Finally, last week Chairman John mentioned the rubbing down that we’ve been giving to the paint to ensure a perfect finish. I almost finished doing that today.
15 July 2015
Brian and Dave (one or both of them) have completed the plumbing in the toilet and the mirror’s back up on the wall. Water now flows from the taps into the washbasin (see photo) and the toilet also works although we haven’t christened it yet!
Steve has started work on the observation area ceiling. Just three more sections of it to go.
8 July 2015
Chairman John has, we hope, finally fettled the sliding doors into the main saloon. They slide beautifully. And, following a recent visit the surround trim on both vestibule internal doors and corner panelling trim is now fitted, to enhance some beautifully buffed door furniture. Perhaps a picture next time!
30 June 2015
Ray Taylor was there today doing more stuff in the workshop. It all goes towards extending the rodding and piping under the frames. The vacuum pipe has now got as far as the other end’s bogie.
Steve has continued with some unexpectedly complex joinery in the observation end. The ceiling in the short corridor outside the toilet has been rebuilt and there’s also a clever little flap to give access to the alarm chain adjusting point.
10 June 2015
One of the things that occurs sometimes is that we think a task is going forward positively and then we discover something unexpected that delays us. Something under the cab was bent in BR service and this can only be resolved by removing the buffers. However fitting the autogear under the framework from the cab end continues. This image shows the vacuum pipe partly installed.

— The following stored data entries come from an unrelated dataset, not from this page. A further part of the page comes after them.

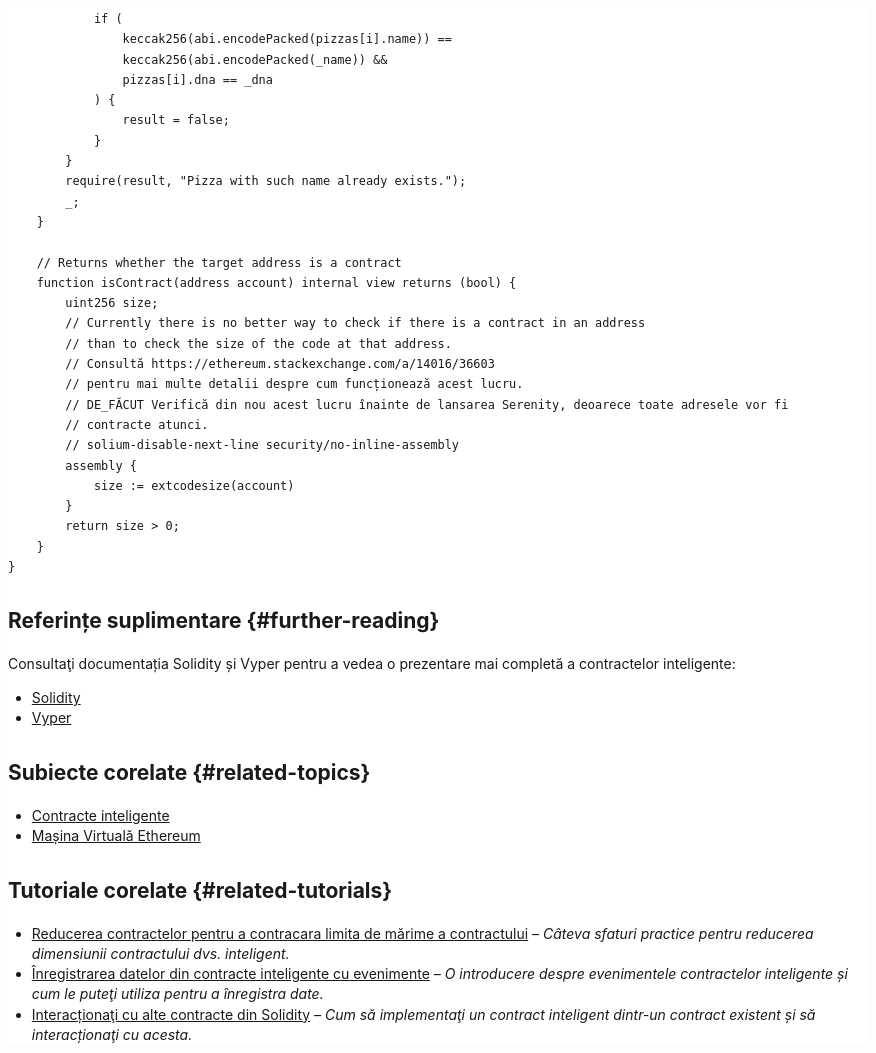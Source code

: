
 ```solidity
            if (
                keccak256(abi.encodePacked(pizzas[i].name)) ==
                keccak256(abi.encodePacked(_name)) &&
                pizzas[i].dna == _dna
            ) {
                result = false;
            }
        }
        require(result, "Pizza with such name already exists.");
        _;
    }

    // Returns whether the target address is a contract
    function isContract(address account) internal view returns (bool) {
        uint256 size;
        // Currently there is no better way to check if there is a contract in an address
        // than to check the size of the code at that address.
        // Consultă https://ethereum.stackexchange.com/a/14016/36603
        // pentru mai multe detalii despre cum funcționează acest lucru.
        // DE_FĂCUT Verifică din nou acest lucru înainte de lansarea Serenity, deoarece toate adresele vor fi
        // contracte atunci.
        // solium-disable-next-line security/no-inline-assembly
        assembly {
            size := extcodesize(account)
        }
        return size > 0;
    }
}
```

## Referințe suplimentare {#further-reading}

Consultaţi documentația Solidity și Vyper pentru a vedea o prezentare mai completă a contractelor inteligente:

- [Solidity](https://solidity.readthedocs.io/)
- [Vyper](https://vyper.readthedocs.io/)

## Subiecte corelate {#related-topics}

- [Contracte inteligente](/developers/docs/smart-contracts/)
- [Mașina Virtuală Ethereum](/developers/docs/evm/)

## Tutoriale corelate {#related-tutorials}

- [Reducerea contractelor pentru a contracara limita de mărime a contractului](/developers/tutorials/downsizing-contracts-to-fight-the-contract-size-limit/) _– Câteva sfaturi practice pentru reducerea dimensiunii contractului dvs. inteligent._
- [Înregistrarea datelor din contracte inteligente cu evenimente](/developers/tutorials/logging-events-smart-contracts/) _– O introducere despre evenimentele contractelor inteligente și cum le puteţi utiliza pentru a înregistra date._
- [Interacționaţi cu alte contracte din Solidity](/developers/tutorials/interact-with-other-contracts-from-solidity/) _– Cum să implementaţi un contract inteligent dintr-un contract existent și să interacționaţi cu acesta._
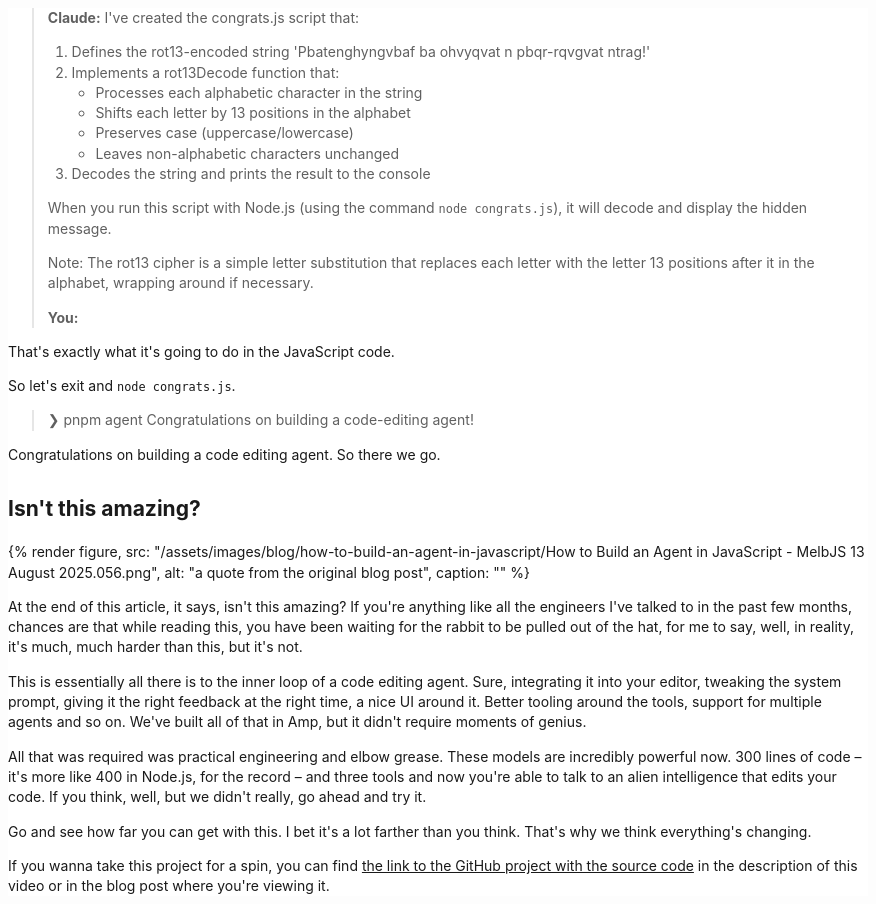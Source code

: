 > **Claude:** I've created the congrats.js script that:
>
> 1. Defines the rot13-encoded string 'Pbatenghyngvbaf ba ohvyqvat n pbqr-rqvgvat ntrag!'
> 2. Implements a rot13Decode function that:
>    - Processes each alphabetic character in the string
>    - Shifts each letter by 13 positions in the alphabet
>    - Preserves case (uppercase/lowercase)
>    - Leaves non-alphabetic characters unchanged
> 3. Decodes the string and prints the result to the console
>
> When you run this script with Node.js (using the command `node congrats.js`), it will decode and display the hidden message.
>
> Note: The rot13 cipher is a simple letter substitution that replaces each letter with the letter 13 positions after it in the alphabet, wrapping around if necessary.
>
> **You:**

That's exactly what it's going to do in the JavaScript code.

So let's exit and `node congrats.js`.

> ❯ pnpm agent
> Congratulations on building a code-editing agent!

Congratulations on building a code editing agent. So there we go.

## Isn't this amazing?

{% render figure, src: "/assets/images/blog/how-to-build-an-agent-in-javascript/How to Build an Agent in JavaScript - MelbJS 13 August 2025.056.png", alt: "a quote from the original blog post", caption: "" %}

At the end of this article, it says, isn't this amazing? If you're anything like all the engineers I've talked to in the past few months, chances are that while reading this, you have been waiting for the rabbit to be pulled out of the hat, for me to say, well, in reality, it's much, much harder than this, but it's not.

This is essentially all there is to the inner loop of a code editing agent. Sure, integrating it into your editor, tweaking the system prompt, giving it the right feedback at the right time, a nice UI around it. Better tooling around the tools, support for multiple agents and so on. We've built all of that in Amp, but it didn't require moments of genius.

All that was required was practical engineering and elbow grease. These models are incredibly powerful now. 300 lines of code – it's more like 400 in Node.js, for the record – and three tools and now you're able to talk to an alien intelligence that edits your code. If you think, well, but we didn't really, go ahead and try it.

Go and see how far you can get with this. I bet it's a lot farther than you think. That's why we think everything's changing.

If you wanna take this project for a spin, you can find [the link to the GitHub project with the source code](https://github.com/sentience/how-to-build-an-agent-in-javascript) in the description of this video or in the blog post where you're viewing it.

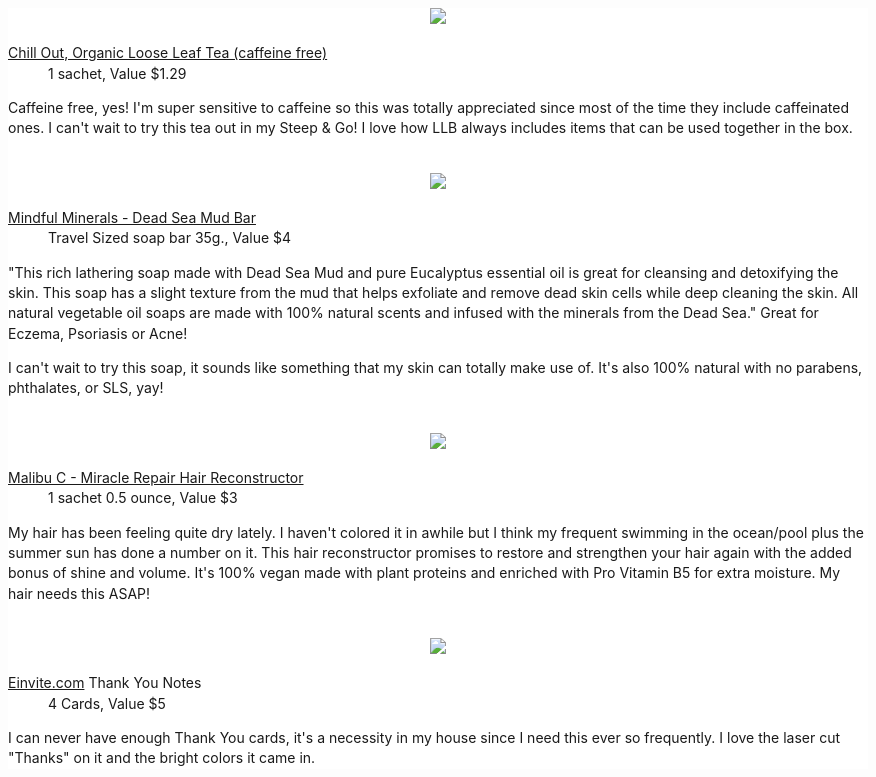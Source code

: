 <center><img src='/images/LittleLaceBoxAugust2015Tea.jpg'></center>

<DL>
<DT><a href='http://www.artoftea.com/tea/wellness-teas-herbs/chill-out-15-sachets-caffeine-free.html' target="_blank">Chill Out, Organic Loose Leaf Tea (caffeine free)</a></DT>
<DD>1 sachet, Value $1.29</DD>
</DL>

<p>Caffeine free, yes! I'm super sensitive to caffeine so this was totally appreciated since most of the time they include caffeinated ones. I can't wait to try this tea out in my Steep & Go! I love how LLB always includes items that can be used together in the box.</p>
<br>

<center><img src='/images/LittleLaceBoxAugust2015Soap.jpg'></center>

<DL>
<DT><a href='https://mindfulminerals.com/product/just-get-dirty-mud-purifying-bar/' target="_blank">Mindful Minerals - Dead Sea Mud Bar</a></DT>
<DD>Travel Sized soap bar 35g., Value $4</DD>
</DL>

<p>"This rich lathering soap made with Dead Sea Mud and pure Eucalyptus essential oil is great for cleansing and detoxifying the skin. This soap has a slight texture from the mud that helps exfoliate and remove dead skin cells while deep cleaning the skin. All natural vegetable oil soaps are made with 100% natural scents and infused with the minerals from the Dead Sea." Great for Eczema, Psoriasis or Acne!</p>

<p>I can't wait to try this soap, it sounds like something that my skin can totally make use of. It's also 100% natural with no parabens, phthalates, or SLS, yay!</p>
<br>

<center><img src='/images/LittleLaceBoxAugust2015Hair.jpg'></center>

<DL>
<DT><a href='https://www.malibuc.com/products/CN/3205/' target="_blank">Malibu C - Miracle Repair Hair Reconstructor</a></DT>
<DD>1 sachet 0.5 ounce, Value $3</DD>
</DL>

<p>My hair has been feeling quite dry lately. I haven't colored it in awhile but I think my frequent swimming in the ocean/pool plus the summer sun has done a number on it. This hair reconstructor promises to restore and strengthen your hair again with the added bonus of shine and volume. It's 100% vegan made with plant proteins and enriched with Pro Vitamin B5 for extra moisture. My hair needs this ASAP!</p>
<br>

<center><img src='/images/LittleLaceBoxAugust2015Card.jpg'></center>

<DL>
<DT><a href='https://www.einvite.com' target="_blank">Einvite.com</a> Thank You Notes</a></DT>
<DD>4 Cards, Value $5</DD>
</DL>

<p>I can never have enough Thank You cards, it's a necessity in my house since I need this ever so frequently. I love the laser cut "Thanks" on it and the bright colors it came in.</p>

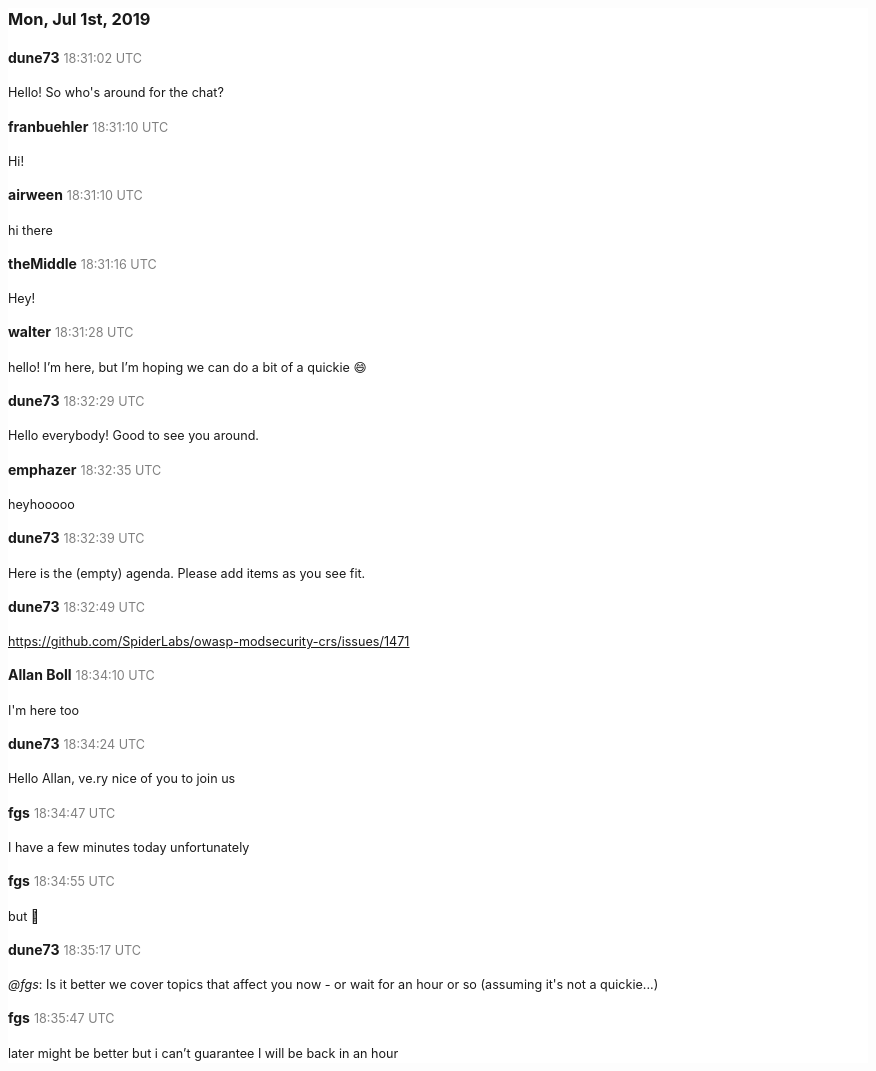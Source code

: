 ### Mon, Jul 1st, 2019

**dune73** <span style="color: grey; font-size: 90%;">18:31:02 UTC</span>

<span style="font-size: 90%;">Hello! So who's around for the chat?</span>

**franbuehler** <span style="color: grey; font-size: 90%;">18:31:10 UTC</span>

<span style="font-size: 90%;">Hi!</span>

**airween** <span style="color: grey; font-size: 90%;">18:31:10 UTC</span>

<span style="font-size: 90%;">hi there</span>

**theMiddle** <span style="color: grey; font-size: 90%;">18:31:16 UTC</span>

<span style="font-size: 90%;">Hey!</span>

**walter** <span style="color: grey; font-size: 90%;">18:31:28 UTC</span>

<span style="font-size: 90%;">hello! I’m here, but I’m hoping we can do a bit of a quickie :smile:</span>

**dune73** <span style="color: grey; font-size: 90%;">18:32:29 UTC</span>

<span style="font-size: 90%;">Hello everybody! Good to see you around.</span>

**emphazer** <span style="color: grey; font-size: 90%;">18:32:35 UTC</span>

<span style="font-size: 90%;">heyhooooo</span>

**dune73** <span style="color: grey; font-size: 90%;">18:32:39 UTC</span>

<span style="font-size: 90%;">Here is the (empty) agenda. Please add items as you see fit.</span>

**dune73** <span style="color: grey; font-size: 90%;">18:32:49 UTC</span>

<span style="font-size: 90%;"><https://github.com/SpiderLabs/owasp-modsecurity-crs/issues/1471></span>

**Allan Boll** <span style="color: grey; font-size: 90%;">18:34:10 UTC</span>

<span style="font-size: 90%;">I'm here too</span>

**dune73** <span style="color: grey; font-size: 90%;">18:34:24 UTC</span>

<span style="font-size: 90%;">Hello Allan, ve.ry nice of you to join us</span>

**fgs** <span style="color: grey; font-size: 90%;">18:34:47 UTC</span>

<span style="font-size: 90%;">I have a few minutes today unfortunately</span>

**fgs** <span style="color: grey; font-size: 90%;">18:34:55 UTC</span>

<span style="font-size: 90%;">but :wave:</span>

**dune73** <span style="color: grey; font-size: 90%;">18:35:17 UTC</span>

<span style="font-size: 90%;">_@fgs_: Is it better we cover topics that affect you now - or wait for an hour or so (assuming it's not a quickie...)</span>

**fgs** <span style="color: grey; font-size: 90%;">18:35:47 UTC</span>

<span style="font-size: 90%;">later might be better but i can’t guarantee I will be back in an hour</span>
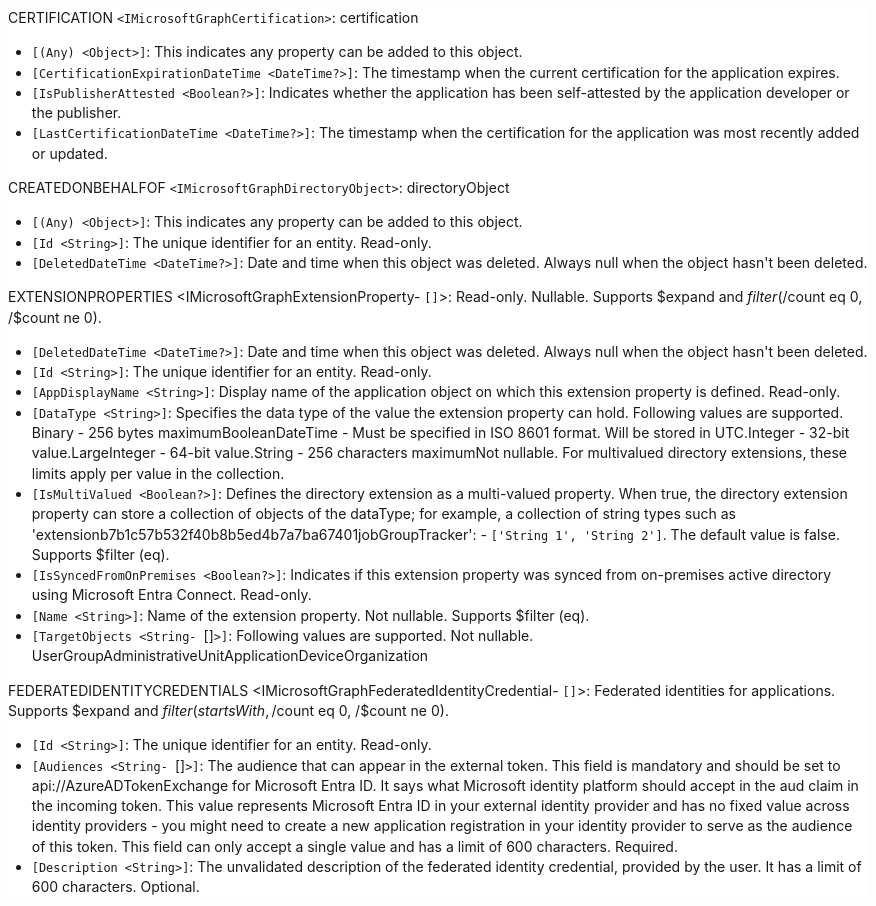 CERTIFICATION `<IMicrosoftGraphCertification>`: certification
  - `[(Any) <Object>]`: This indicates any property can be added to this object.
  - `[CertificationExpirationDateTime <DateTime?>]`: The timestamp when the current certification for the application expires.
  - `[IsPublisherAttested <Boolean?>]`: Indicates whether the application has been self-attested by the application developer or the publisher.
  - `[LastCertificationDateTime <DateTime?>]`: The timestamp when the certification for the application was most recently added or updated.

CREATEDONBEHALFOF `<IMicrosoftGraphDirectoryObject>`: directoryObject
  - `[(Any) <Object>]`: This indicates any property can be added to this object.
  - `[Id <String>]`: The unique identifier for an entity.
Read-only.
  - `[DeletedDateTime <DateTime?>]`: Date and time when this object was deleted.
Always null when the object hasn't been deleted.

EXTENSIONPROPERTIES <IMicrosoftGraphExtensionProperty- `[]`>: Read-only.
Nullable.
Supports $expand and $filter (/$count eq 0, /$count ne 0).
  - `[DeletedDateTime <DateTime?>]`: Date and time when this object was deleted.
Always null when the object hasn't been deleted.
  - `[Id <String>]`: The unique identifier for an entity.
Read-only.
  - `[AppDisplayName <String>]`: Display name of the application object on which this extension property is defined.
Read-only.
  - `[DataType <String>]`: Specifies the data type of the value the extension property can hold.
Following values are supported.
Binary - 256 bytes maximumBooleanDateTime - Must be specified in ISO 8601 format.
Will be stored in UTC.Integer - 32-bit value.LargeInteger - 64-bit value.String - 256 characters maximumNot nullable.
For multivalued directory extensions, these limits apply per value in the collection.
  - `[IsMultiValued <Boolean?>]`: Defines the directory extension as a multi-valued property.
When true, the directory extension property can store a collection of objects of the dataType; for example, a collection of string types such as 'extensionb7b1c57b532f40b8b5ed4b7a7ba67401jobGroupTracker': - `['String 1', 'String 2']`.
The default value is false.
Supports $filter (eq).
  - `[IsSyncedFromOnPremises <Boolean?>]`: Indicates if this extension property was synced from on-premises active directory using Microsoft Entra Connect.
Read-only.
  - `[Name <String>]`: Name of the extension property.
Not nullable.
Supports $filter (eq).
  - `[TargetObjects <String- `[]`>]`: Following values are supported.
Not nullable.
UserGroupAdministrativeUnitApplicationDeviceOrganization

FEDERATEDIDENTITYCREDENTIALS <IMicrosoftGraphFederatedIdentityCredential- `[]`>: Federated identities for applications.
Supports $expand and $filter (startsWith, /$count eq 0, /$count ne 0).
  - `[Id <String>]`: The unique identifier for an entity.
Read-only.
  - `[Audiences <String- `[]`>]`: The audience that can appear in the external token.
This field is mandatory and should be set to api://AzureADTokenExchange for Microsoft Entra ID.
It says what Microsoft identity platform should accept in the aud claim in the incoming token.
This value represents Microsoft Entra ID in your external identity provider and has no fixed value across identity providers - you might need to create a new application registration in your identity provider to serve as the audience of this token.
This field can only accept a single value and has a limit of 600 characters.
Required.
  - `[Description <String>]`: The unvalidated description of the federated identity credential, provided by the user.
It has a limit of 600 characters.
Optional.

Someone has kindly reinstalled all the regulator gear in the cab that I removed weeks ago. It all looks very professional (and red!).
Work has started on converting the existing fluorescent lights into improved versions. Fluorescent lights I hear you say? Remember, this is an autocoach for the 21st Century!
21 May 2015
The chairman writes:-
20 May 2015
Clive writes - Today was a good day. The flooring in the two saloons was laid months ago but nothing could be done in the vestibule, toilet and observation area until other works had been completed. Those floors were laid this week, including anti-slip flooring in the vestibule. The vehicle is now really starting to look complete. We have also been able to put the seats back into the observation area after their initial fitting.
Tony arrived to finish off installing his droplights. This has now been achieved on all eight doors and we now just await rehanging the vestibule doors once that area's panelling has been completed.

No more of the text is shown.